Complaints? Well, there’s a slight dead zone at the top of the throttle. To get at any meaningful amount of power, you need to apply enough grunt to get the turbo spooled up. It’s simply a question of adjusting your driving style, but similar cars from other brands (and indeed other Audi RS cars) do offer a more immediate throttle response. And it bears mentioning again that the TT RS is always in shouty race mode, meaning it can be a little draining if, say, you just want a quick run to the shops for some milk.

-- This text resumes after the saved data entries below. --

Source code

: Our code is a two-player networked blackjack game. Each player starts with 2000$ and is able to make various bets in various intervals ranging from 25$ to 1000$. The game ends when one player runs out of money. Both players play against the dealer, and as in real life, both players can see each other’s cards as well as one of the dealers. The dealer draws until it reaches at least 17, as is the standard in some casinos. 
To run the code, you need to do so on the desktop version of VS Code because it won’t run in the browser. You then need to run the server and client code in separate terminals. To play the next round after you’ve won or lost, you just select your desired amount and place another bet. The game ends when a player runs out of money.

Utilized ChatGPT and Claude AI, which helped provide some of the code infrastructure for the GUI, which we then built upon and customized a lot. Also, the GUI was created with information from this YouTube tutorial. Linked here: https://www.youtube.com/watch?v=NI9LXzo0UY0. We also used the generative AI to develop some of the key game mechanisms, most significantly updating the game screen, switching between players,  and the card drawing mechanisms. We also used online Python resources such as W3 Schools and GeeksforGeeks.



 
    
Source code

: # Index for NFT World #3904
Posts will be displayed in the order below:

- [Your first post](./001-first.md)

Other than that, there’s very little to criticise the TT RS’s drive over.
Interior quality and tech
No surprises here – the TT RS provides as sleek and pleasant interior as any of Audi’s best cars. There are a lot of plastics around the cabin, but they’re of a high quality and juxtaposed against swathes of leather and Alcantara. The steering wheel is a real thing of beauty, housing a red start-stop button and the drive selector. We’d prefer bigger and more tactile paddle-shifters, but that’s a small complaint.

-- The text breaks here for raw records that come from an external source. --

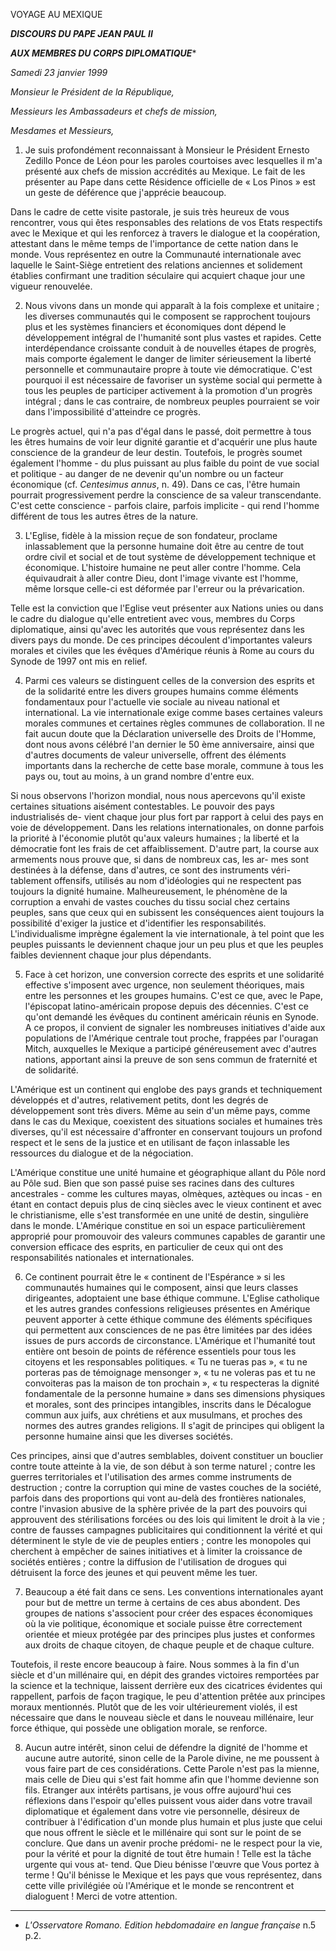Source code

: VOYAGE AU MEXIQUE

***DISCOURS DU PAPE JEAN PAUL II***

***AUX MEMBRES DU CORPS DIPLOMATIQUE****

*Samedi 23 janvier 1999*

*Monsieur le Président de la République,*

*Messieurs les Ambassadeurs et chefs de mission,*

*Mesdames et Messieurs,*

1. Je suis profondément reconnaissant à Monsieur le Président Ernesto Zedillo Ponce de Léon pour les paroles courtoises avec lesquelles il m'a présenté aux chefs de mission accrédités au Mexique. Le fait de les présenter au Pape dans cette Résidence officielle de « Los Pinos » est un geste de déférence que j'apprécie beaucoup.

Dans le cadre de cette visite pastorale, je suis très heureux de vous rencontrer, vous qui êtes responsables des relations de vos Etats respectifs avec le Mexique et qui les renforcez à travers le dialogue et la coopération, attestant dans le même temps de l'importance de cette nation dans le monde. Vous représentez en outre la Communauté internationale avec laquelle le Saint-Siège entretient des relations anciennes et solidement établies confirmant une tradition séculaire qui acquiert chaque jour une vigueur renouvelée.

2. Nous vivons dans un monde qui apparaît à la fois complexe et unitaire ; les diverses communautés qui le composent se rapprochent toujours plus et les systèmes financiers et économiques dont dépend le développement intégral de l'humanité sont plus vastes et rapides. Cette interdépendance croissante conduit à de nouvelles étapes de progrès, mais comporte également le danger de limiter sérieusement la liberté personnelle et communautaire propre à toute vie démocratique. C'est pourquoi il est nécessaire de favoriser un système social qui permette à tous les peuples de participer activement à la promotion d'un progrès intégral ; dans le cas contraire, de nombreux peuples pourraient se voir dans l'impossibilité d'atteindre ce progrès.

Le progrès actuel, qui n'a pas d'égal dans le passé, doit permettre à tous les êtres humains de voir leur dignité garantie et d'acquérir une plus haute conscience de la grandeur de leur destin. Toutefois, le progrès soumet également l'homme - du plus puissant au plus faible du point de vue social et politique - au danger de ne devenir qu'un nombre ou un facteur économique (cf. *Centesimus annus*, n. 49). Dans ce cas, l'être humain pourrait progressivement perdre la conscience de sa valeur transcendante. C'est cette conscience - parfois claire, parfois implicite - qui rend l'homme différent de tous les autres êtres de la nature.

3. L'Eglise, fidèle à la mission reçue de son fondateur, proclame inlassablement que la personne humaine doit être au centre de tout ordre civil et social et de tout système de développement technique et économique. L'histoire humaine ne peut aller contre l'homme. Cela équivaudrait à aller contre Dieu, dont l'image vivante est l'homme, même lorsque celle-ci est déformée par l'erreur ou la prévarication.

Telle est la conviction que l'Eglise veut présenter aux Nations unies ou dans le cadre du dialogue qu'elle entretient avec vous, membres du Corps diplomatique, ainsi qu'avec les autorités que vous représentez dans les divers pays du monde. De ces principes découlent d'importantes valeurs morales et civiles que les évêques d'Amérique réunis à Rome au cours du Synode de 1997 ont mis en relief.

4. Parmi ces valeurs se distinguent celles de la conversion des esprits et de la solidarité entre les divers groupes humains comme éléments fondamentaux pour l'actuelle vie sociale au niveau national et international. La vie internationale exige comme bases certaines valeurs morales communes et certaines règles communes de collaboration. Il ne fait aucun doute que la Déclaration universelle des Droits de l'Homme, dont nous avons célébré l'an dernier le 50 ème anniversaire, ainsi que d'autres documents de valeur universelle, offrent des éléments importants dans la recherche de cette base morale, commune à tous les pays ou, tout au moins, à un grand nombre d'entre eux.

Si nous observons l'horizon mondial, nous nous apercevons qu'il existe certaines situations aisément contestables. Le pouvoir des pays industrialisés de- vient chaque jour plus fort par rapport à celui des pays en voie de développement. Dans les relations internationales, on donne parfois la priorité à l'économie plutôt qu'aux valeurs humaines ; la liberté et la démocratie font les frais de cet affaiblissement. D'autre part, la course aux armements nous prouve que, si dans de nombreux cas, les ar- mes sont destinées à la défense, dans d'autres, ce sont des instruments véri- tablement offensifs, utilisés au nom d'idéologies qui ne respectent pas toujours la dignité humaine. Malheureusement, le phénomène de la corruption a envahi de vastes couches du tissu social chez certains peuples, sans que ceux qui en subissent les conséquences aient toujours la possibilité d'exiger la justice et d'identifier les responsabilités. L'individualisme imprègne également la vie internationale, à tel point que les peuples puissants le deviennent chaque jour un peu plus et que les peuples faibles deviennent chaque jour plus dépendants.

5. Face à cet horizon, une conversion correcte des esprits et une solidarité effective s'imposent avec urgence, non seulement théoriques, mais entre les personnes et les groupes humains. C'est ce que, avec le Pape, l'épiscopat latino-américain propose depuis des décennies. C'est ce qu'ont demandé les évêques du continent américain réunis en Synode. A ce propos, il convient de signaler les nombreuses initiatives d'aide aux populations de l'Amérique centrale tout proche, frappées par l'ouragan Mitch, auxquelles le Mexique a participé généreusement avec d'autres nations, apportant ainsi la preuve de son sens commun de fraternité et de solidarité.

L'Amérique est un continent qui englobe des pays grands et techniquement développés et d'autres, relativement petits, dont les degrés de développement sont très divers. Même au sein d'un même pays, comme dans le cas du Mexique, coexistent des situations sociales et humaines très diverses, qu'il est nécessaire d'affronter en conservant toujours un profond respect et le sens de la justice et en utilisant de façon inlassable les ressources du dialogue et de la négociation.

L'Amérique constitue une unité humaine et géographique allant du Pôle nord au Pôle sud. Bien que son passé puise ses racines dans des cultures ancestrales - comme les cultures mayas, olmèques, aztèques ou incas - en étant en contact depuis plus de cinq siècles avec le vieux continent et avec le christianisme, elle s'est transformée en une unité de destin, singulière dans le monde. L'Amérique constitue en soi un espace particulièrement approprié pour promouvoir des valeurs communes capables de garantir une conversion efficace des esprits, en particulier de ceux qui ont des responsabilités nationales et internationales.

6. Ce continent pourrait être le « continent de l'Espérance » si les communautés humaines qui le composent, ainsi que leurs classes dirigeantes, adoptaient une base éthique commune. L'Eglise catholique et les autres grandes confessions religieuses présentes en Amérique peuvent apporter à cette éthique commune des éléments spécifiques qui permettent aux consciences de ne pas être limitées par des idées issues de purs accords de circonstance. L'Amérique et l'humanité tout entière ont besoin de points de référence essentiels pour tous les citoyens et les responsables politiques. « Tu ne tueras pas », « tu ne porteras pas de témoignage mensonger », « tu ne voleras pas et tu ne convoiteras pas la maison de ton prochain », « tu respecteras la dignité fondamentale de la personne humaine » dans ses dimensions physiques et morales, sont des principes intangibles, inscrits dans le Décalogue commun aux juifs, aux chrétiens et aux musulmans, et proches des normes des autres grandes religions. Il s'agit de principes qui obligent la personne humaine ainsi que les diverses sociétés.

Ces principes, ainsi que d'autres semblables, doivent constituer un bouclier contre toute atteinte à la vie, de son début à son terme naturel ; contre les guerres territoriales et l'utilisation des armes comme instruments de destruction ; contre la corruption qui mine de vastes couches de la société, parfois dans des proportions qui vont au-delà des frontières nationales, contre l'invasion abusive de la sphère privée de la part des pouvoirs qui approuvent des stérilisations forcées ou des lois qui limitent le droit à la vie ; contre de fausses campagnes publicitaires qui conditionnent la vérité et qui déterminent le style de vie de peuples entiers ; contre les monopoles qui cherchent à empêcher de saines initiatives et à limiter la croissance de sociétés entières ; contre la diffusion de l'utilisation de drogues qui détruisent la force des jeunes et qui peuvent même les tuer.

7. Beaucoup a été fait dans ce sens. Les conventions internationales ayant pour but de mettre un terme à certains de ces abus abondent. Des groupes de nations s'associent pour créer des espaces économiques où la vie politique, économique et sociale puisse être correctement orientée et mieux protégée par des principes plus justes et conformes aux droits de chaque citoyen, de chaque peuple et de chaque culture.

Toutefois, il reste encore beaucoup à faire. Nous sommes à la fin d'un siècle et d'un millénaire qui, en dépit des grandes victoires remportées par la science et la technique, laissent derrière eux des cicatrices évidentes qui rappellent, parfois de façon tragique, le peu d'attention prêtée aux principes moraux mentionnés. Plutôt que de les voir ultérieurement violés, il est nécessaire que dans le nouveau siècle et dans le nouveau millénaire, leur force éthique, qui possède une obligation morale, se renforce.

8. Aucun autre intérêt, sinon celui de défendre la dignité de l'homme et aucune autre autorité, sinon celle de la Parole divine, ne me poussent à vous faire part de ces considérations. Cette Parole n'est pas la mienne, mais celle de Dieu qui s'est fait homme afin que l'homme devienne son fils. Etranger aux intérêts partisans, je vous offre aujourd'hui ces réflexions dans l'espoir qu'elles puissent vous aider dans votre travail diplomatique et également dans votre vie personnelle, désireux de contribuer à l'édification d'un monde plus humain et plus juste que celui que nous offrent le siècle et le millénaire qui sont sur le point de se conclure. Que dans un avenir proche prédomi- ne le respect pour la vie, pour la vérité et pour la dignité de tout être humain ! Telle est la tâche urgente qui vous at- tend. Que Dieu bénisse l'œuvre que Vous portez à terme ! Qu'il bénisse le Mexique et les pays que vous représentez, dans cette ville privilégiée où l'Amérique et le monde se rencontrent et dialoguent ! Merci de votre attention.

* * *

* *L'Osservatore Romano. Edition hebdomadaire en langue française* n.5 p.2.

Tech-wise, the TT RS is bang up to date as well. The third-generation TT was actually the car that introduced the world to Audi’s Virtual Cockpit – a digital instrument cluster that can be totally customised. It’s so integrated into the TT that there’s no screen above the centre console – everything you need is controlled through the Virtual Cockpit, and mostly via buttons on the steering wheel.
This is, on the whole, a good thing, making for less of a distraction when you’re on the move and providing all the information you need at a glance. But that’s provided you’ve set the system up how you want it before beginning your drive. Delving into the car’s functions is fiddly and attention-sapping when you’ve only got the instrument cluster to navigate through.

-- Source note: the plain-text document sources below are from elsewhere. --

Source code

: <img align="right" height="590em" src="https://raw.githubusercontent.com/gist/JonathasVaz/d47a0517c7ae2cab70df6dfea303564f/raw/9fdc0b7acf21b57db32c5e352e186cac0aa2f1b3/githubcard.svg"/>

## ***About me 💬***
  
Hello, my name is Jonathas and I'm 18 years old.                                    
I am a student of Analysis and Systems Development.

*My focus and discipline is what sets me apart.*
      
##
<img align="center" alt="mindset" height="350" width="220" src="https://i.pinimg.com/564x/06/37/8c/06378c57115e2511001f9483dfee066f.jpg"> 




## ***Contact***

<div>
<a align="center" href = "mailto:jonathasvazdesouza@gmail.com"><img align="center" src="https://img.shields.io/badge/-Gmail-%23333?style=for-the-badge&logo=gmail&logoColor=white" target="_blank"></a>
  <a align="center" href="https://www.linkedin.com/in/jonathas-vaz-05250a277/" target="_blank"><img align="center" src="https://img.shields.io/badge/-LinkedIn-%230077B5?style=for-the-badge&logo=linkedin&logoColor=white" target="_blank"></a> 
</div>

Elsewhere, it’s worth mentioning that the TT RS is more practical than you think. The back seat behind the driver is completely useless. We’re not exactly tall, and there was no legroom whatsoever for the left-back seat. But you could easily get a kid in the seat behind the passenger, so long as your passenger’s happy to sacrifice a little bit of leg room. In fact, by really squeezing, we managed to fit six people into the TT RS. Okay, one was in the boot, which will swallow either a human, or two suitcases. Important consumer advice, that.
This is a seriously fast, small sportscar, so you’re going to pay a lot for insurance. Budget around AED 7,600 for a fully comprehensive policy. Fuel-wise, though, the TT RS is better than you think – you should get around 650 km from a full tank, even if you’re constantly flooring it. This car will also hold its value pretty well, so long as it’s well looked after.
The TT RS is so much more aggressive than the standard coupe that it’s a wonder it exists at all. But because of the violent way in which it goes about its business, and the extreme speeds it’s capable of reaching, there isn’t really anything like it at this price point. It may cost around AED 300,000, but it provides the thrills of a supercar three times its price. That makes it something of a bargain.